Svoboda’s success so far has been built on a skilled public-relations campaign, complete with videos re-enacting Nazi propaganda tropes like torchlight parades and speeches that echo Hitler. Svoboda also honors Ukraine veterans who fought with the Nazis in a unit known as the Waffen SS-Galicia against the Soviet Army and the threat of what they refer to as “Jew Communism.”
They deal in gesture politics, changing the name of Peace Street, in an outlying district of L'viv to Nachtigall Street, in honor of a Ukrainian group that was implicated in a massacre of the city's Jews after the Nazis arrived in June and July 1941. Svoboda's reason: "Peace Street is a holdover from Soviet stereotypes." Their political demonstrations frequently turn violent. Last September in Uman, Hasidic Jews on annual pilgrimage were confronted by Svoboda activists. The two groups were separated by police. The Svoboda contingent then attacked the cops. Dozens were arrested.
Last month, German historian Grzegorz Rossolinski-Liebe, was forced to cancel lectures around Ukraine after receiving calls from people threatening to harm him, as well as being followed by hundreds of Svoboda supporters wherever he went. His crime: lecturing on Stepan Bandera, leader of an ultra-nationalist group during World War II, a fascist responsible for many atrocities against non-ethnic Ukrainians. For Svoboda, Bandera is a hero.
“We consider tolerance a crime”
The person organizing the demonstrations and making the firebrand speeches is Yuri Michalchyshyn. At 29, he is barely old enough to remember the bad old days when Ukraine was under Soviet rule. He speaks a romantic nationalist language rarely spoken by mainstream western politicians. "A nation is an organic thing, historically defined.

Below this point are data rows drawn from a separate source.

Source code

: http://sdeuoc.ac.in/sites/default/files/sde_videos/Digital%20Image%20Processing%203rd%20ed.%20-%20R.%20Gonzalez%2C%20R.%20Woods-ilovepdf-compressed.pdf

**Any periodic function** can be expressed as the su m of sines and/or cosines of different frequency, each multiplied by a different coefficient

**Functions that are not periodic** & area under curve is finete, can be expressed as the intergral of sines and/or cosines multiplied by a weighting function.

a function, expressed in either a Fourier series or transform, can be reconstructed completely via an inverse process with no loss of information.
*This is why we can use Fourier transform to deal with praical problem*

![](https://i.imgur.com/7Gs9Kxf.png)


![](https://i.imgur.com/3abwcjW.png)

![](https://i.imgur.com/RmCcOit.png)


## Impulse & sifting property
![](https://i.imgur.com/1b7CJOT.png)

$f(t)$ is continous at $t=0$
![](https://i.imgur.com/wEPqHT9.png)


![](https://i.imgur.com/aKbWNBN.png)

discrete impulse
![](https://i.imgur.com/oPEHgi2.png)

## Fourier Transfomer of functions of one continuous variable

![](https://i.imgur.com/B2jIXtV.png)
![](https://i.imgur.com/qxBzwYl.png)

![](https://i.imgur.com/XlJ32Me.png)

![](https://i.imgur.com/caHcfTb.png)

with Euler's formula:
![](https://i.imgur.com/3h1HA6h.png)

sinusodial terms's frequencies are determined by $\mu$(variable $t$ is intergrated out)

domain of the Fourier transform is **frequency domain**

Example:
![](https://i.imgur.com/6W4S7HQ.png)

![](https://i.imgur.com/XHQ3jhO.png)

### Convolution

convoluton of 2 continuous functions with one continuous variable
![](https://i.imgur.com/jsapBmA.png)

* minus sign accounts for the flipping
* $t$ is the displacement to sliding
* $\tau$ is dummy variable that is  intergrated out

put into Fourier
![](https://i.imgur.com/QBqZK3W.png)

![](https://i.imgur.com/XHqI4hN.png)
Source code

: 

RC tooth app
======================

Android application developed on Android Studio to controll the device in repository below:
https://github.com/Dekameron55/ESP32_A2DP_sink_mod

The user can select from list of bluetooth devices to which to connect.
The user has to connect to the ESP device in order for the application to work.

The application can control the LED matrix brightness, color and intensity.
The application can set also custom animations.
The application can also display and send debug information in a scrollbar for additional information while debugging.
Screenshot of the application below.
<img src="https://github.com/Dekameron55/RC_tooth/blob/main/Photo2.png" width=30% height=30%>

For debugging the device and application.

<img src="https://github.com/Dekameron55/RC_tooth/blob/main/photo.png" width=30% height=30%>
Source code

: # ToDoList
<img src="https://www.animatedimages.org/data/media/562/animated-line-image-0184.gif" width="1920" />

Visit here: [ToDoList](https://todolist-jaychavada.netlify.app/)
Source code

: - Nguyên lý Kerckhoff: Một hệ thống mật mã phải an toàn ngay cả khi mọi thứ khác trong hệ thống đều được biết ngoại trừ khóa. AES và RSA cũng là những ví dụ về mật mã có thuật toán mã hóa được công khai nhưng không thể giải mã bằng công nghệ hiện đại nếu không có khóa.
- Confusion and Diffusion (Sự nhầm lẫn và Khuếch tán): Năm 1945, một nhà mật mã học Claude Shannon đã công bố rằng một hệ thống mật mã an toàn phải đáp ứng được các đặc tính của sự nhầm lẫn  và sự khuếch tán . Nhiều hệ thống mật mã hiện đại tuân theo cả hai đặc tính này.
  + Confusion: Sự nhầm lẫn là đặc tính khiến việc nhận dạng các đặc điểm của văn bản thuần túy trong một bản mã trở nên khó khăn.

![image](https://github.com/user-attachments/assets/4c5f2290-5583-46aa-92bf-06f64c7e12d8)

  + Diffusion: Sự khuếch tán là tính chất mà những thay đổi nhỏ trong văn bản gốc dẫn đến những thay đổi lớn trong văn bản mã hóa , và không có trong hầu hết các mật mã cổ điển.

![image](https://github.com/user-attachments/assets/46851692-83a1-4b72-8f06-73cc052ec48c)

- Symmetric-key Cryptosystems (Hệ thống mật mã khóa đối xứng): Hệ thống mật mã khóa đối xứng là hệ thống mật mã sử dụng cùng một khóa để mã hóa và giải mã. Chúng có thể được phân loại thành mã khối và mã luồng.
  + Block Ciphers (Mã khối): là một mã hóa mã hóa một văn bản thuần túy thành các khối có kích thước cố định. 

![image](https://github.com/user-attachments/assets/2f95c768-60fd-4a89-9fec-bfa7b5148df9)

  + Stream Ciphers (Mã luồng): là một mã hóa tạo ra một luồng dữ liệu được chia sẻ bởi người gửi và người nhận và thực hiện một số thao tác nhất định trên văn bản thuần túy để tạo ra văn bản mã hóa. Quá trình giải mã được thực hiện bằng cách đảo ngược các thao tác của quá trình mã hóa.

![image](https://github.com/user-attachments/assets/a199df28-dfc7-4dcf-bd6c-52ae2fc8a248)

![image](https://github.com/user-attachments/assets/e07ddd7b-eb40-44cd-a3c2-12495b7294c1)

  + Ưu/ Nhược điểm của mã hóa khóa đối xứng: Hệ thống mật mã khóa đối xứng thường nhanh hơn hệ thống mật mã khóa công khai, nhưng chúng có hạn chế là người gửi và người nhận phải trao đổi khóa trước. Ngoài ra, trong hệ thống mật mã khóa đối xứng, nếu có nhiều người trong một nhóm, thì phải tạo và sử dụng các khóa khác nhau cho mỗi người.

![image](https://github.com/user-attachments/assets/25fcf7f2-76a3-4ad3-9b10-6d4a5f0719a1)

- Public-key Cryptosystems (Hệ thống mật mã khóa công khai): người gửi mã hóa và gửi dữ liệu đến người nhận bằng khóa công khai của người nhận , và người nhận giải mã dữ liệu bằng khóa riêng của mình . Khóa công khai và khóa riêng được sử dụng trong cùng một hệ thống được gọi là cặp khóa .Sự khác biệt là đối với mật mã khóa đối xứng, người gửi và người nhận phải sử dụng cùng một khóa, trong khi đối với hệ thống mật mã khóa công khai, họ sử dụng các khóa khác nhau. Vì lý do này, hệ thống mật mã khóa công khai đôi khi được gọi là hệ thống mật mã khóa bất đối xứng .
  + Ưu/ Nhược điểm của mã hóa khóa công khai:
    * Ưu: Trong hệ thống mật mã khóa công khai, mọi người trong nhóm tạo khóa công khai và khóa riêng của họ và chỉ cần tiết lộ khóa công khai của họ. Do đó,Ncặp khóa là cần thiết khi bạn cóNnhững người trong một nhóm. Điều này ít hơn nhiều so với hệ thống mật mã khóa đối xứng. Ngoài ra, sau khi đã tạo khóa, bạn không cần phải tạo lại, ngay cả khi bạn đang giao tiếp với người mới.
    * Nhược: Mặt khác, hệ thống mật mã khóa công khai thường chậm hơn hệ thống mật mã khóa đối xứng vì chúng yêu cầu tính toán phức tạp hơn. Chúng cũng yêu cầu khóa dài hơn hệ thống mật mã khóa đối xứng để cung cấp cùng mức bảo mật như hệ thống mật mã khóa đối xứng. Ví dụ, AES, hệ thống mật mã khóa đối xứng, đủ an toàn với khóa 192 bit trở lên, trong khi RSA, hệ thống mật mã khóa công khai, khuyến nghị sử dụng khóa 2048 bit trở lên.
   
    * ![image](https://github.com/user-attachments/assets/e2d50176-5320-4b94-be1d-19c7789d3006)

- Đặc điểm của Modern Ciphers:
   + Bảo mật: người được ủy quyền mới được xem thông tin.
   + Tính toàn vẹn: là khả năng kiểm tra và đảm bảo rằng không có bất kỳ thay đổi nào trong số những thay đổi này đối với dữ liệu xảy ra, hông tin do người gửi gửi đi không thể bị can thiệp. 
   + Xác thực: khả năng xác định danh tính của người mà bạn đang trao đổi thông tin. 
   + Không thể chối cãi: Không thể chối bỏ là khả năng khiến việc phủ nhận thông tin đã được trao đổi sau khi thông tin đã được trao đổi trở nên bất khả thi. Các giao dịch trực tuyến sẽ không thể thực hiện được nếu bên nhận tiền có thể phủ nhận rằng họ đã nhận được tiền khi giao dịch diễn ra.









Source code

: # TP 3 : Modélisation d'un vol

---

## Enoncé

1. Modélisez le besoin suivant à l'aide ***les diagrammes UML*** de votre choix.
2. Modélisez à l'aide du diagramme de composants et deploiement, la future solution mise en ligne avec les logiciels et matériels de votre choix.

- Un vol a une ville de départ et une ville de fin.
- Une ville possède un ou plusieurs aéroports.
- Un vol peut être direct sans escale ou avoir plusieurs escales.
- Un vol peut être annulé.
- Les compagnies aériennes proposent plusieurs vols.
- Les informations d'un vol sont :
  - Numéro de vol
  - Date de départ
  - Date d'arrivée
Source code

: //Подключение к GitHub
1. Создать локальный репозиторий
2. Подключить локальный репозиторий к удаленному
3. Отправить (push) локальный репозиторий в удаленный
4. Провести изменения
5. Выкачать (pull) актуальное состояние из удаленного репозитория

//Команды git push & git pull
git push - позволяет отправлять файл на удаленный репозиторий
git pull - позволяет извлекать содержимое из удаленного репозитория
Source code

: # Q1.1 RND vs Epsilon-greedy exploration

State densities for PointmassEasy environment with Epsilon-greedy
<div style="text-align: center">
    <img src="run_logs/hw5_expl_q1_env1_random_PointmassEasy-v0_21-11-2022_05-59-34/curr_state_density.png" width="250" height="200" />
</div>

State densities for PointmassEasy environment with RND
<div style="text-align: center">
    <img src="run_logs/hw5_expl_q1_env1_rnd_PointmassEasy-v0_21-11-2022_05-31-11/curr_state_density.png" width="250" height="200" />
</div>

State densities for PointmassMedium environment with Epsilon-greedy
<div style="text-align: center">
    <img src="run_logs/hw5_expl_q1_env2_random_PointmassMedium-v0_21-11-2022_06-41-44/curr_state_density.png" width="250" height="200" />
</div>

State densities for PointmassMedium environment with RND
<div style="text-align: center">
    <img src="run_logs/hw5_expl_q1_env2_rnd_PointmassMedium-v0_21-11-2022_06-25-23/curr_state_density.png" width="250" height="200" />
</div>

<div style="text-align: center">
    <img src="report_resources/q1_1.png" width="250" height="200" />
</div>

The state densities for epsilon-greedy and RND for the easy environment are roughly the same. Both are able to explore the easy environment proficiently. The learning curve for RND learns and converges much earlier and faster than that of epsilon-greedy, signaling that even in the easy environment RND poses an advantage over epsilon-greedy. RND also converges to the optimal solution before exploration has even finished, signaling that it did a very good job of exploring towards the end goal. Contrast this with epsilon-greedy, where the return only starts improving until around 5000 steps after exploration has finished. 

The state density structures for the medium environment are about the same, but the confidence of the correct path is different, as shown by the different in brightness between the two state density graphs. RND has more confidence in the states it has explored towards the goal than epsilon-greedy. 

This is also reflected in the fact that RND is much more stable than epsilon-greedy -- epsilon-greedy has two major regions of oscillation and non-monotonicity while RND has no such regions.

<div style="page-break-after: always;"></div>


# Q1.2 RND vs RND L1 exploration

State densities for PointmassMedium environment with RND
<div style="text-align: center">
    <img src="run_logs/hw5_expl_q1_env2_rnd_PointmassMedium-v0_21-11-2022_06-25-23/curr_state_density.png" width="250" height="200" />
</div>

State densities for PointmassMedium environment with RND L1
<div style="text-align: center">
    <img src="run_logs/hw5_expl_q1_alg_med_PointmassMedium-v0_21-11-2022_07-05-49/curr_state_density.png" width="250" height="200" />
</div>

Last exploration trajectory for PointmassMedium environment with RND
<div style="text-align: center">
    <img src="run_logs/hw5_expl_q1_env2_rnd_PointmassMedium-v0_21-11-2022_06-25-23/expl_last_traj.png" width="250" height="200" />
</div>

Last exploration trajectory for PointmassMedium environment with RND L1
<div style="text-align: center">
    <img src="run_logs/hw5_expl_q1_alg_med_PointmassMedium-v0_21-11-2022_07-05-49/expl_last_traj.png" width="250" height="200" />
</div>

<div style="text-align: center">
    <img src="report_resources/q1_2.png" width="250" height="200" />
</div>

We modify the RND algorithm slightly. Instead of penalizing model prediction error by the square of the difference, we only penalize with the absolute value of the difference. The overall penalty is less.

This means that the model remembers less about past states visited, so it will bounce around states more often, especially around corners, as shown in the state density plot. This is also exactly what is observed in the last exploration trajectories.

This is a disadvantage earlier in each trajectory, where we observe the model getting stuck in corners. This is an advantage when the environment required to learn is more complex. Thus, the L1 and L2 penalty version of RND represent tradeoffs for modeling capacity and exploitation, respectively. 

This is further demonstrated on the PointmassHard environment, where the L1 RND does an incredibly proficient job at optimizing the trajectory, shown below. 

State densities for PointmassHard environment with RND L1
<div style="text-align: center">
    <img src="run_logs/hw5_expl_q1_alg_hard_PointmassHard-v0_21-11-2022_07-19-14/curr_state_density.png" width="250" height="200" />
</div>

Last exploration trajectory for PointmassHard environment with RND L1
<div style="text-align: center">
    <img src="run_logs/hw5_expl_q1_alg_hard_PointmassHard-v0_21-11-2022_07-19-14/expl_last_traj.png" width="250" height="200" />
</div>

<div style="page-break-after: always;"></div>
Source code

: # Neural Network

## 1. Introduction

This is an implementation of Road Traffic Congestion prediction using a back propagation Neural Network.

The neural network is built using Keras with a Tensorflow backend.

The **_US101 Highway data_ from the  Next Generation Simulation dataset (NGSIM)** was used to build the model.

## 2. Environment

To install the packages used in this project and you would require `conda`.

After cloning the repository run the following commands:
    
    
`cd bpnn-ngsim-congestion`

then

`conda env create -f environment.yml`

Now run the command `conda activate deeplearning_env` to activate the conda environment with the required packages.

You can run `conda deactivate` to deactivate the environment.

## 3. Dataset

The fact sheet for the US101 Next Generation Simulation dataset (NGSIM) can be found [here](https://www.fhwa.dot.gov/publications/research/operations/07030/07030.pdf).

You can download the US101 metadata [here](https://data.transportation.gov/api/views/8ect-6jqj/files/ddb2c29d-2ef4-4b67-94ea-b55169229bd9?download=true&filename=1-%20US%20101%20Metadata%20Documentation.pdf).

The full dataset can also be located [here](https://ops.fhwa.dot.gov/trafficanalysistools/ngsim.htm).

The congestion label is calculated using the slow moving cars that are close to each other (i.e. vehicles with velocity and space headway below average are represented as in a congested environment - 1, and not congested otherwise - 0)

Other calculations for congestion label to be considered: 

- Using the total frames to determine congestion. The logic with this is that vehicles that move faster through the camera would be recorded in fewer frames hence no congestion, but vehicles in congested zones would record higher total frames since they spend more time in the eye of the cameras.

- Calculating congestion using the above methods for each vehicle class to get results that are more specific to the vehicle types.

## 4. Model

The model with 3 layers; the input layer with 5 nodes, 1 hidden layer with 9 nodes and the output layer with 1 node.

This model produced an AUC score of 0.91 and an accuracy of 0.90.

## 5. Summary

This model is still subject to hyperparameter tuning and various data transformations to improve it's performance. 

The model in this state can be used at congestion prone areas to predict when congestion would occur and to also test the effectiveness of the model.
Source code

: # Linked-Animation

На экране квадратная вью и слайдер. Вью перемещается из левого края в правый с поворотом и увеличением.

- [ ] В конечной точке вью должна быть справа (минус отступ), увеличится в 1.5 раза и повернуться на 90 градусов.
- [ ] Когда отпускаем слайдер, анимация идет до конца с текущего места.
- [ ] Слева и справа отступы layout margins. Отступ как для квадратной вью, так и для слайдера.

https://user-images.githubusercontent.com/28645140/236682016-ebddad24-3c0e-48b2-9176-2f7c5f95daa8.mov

A wave of passionate energy which unites past, present and future generations," Michalchyshn said, seated in the office of Iryna Sekh, his party's leader at the regional council. "The Ukrainian nation is the current territory of the Ukraine reinforced by language and recent history of social and national struggle."
Watch video from a torchlight march organized by Michalchyshyn below
Svoboda's racial theorizing is built on sand, since most people who live in the region have mixed blood. "Ethnically, Ukraine doesn't exist," according to Ukrainian historian Andriy Kozitzky. The western part of the country nestled up against Poland and Hungary is a mix of many groups: Russian, Ukrainians, Armenians. That’s irrelevant to Svoboda followers. Mychalchyshyn said: "We are against diversity.” In his writings, he says, "We consider tolerance a crime."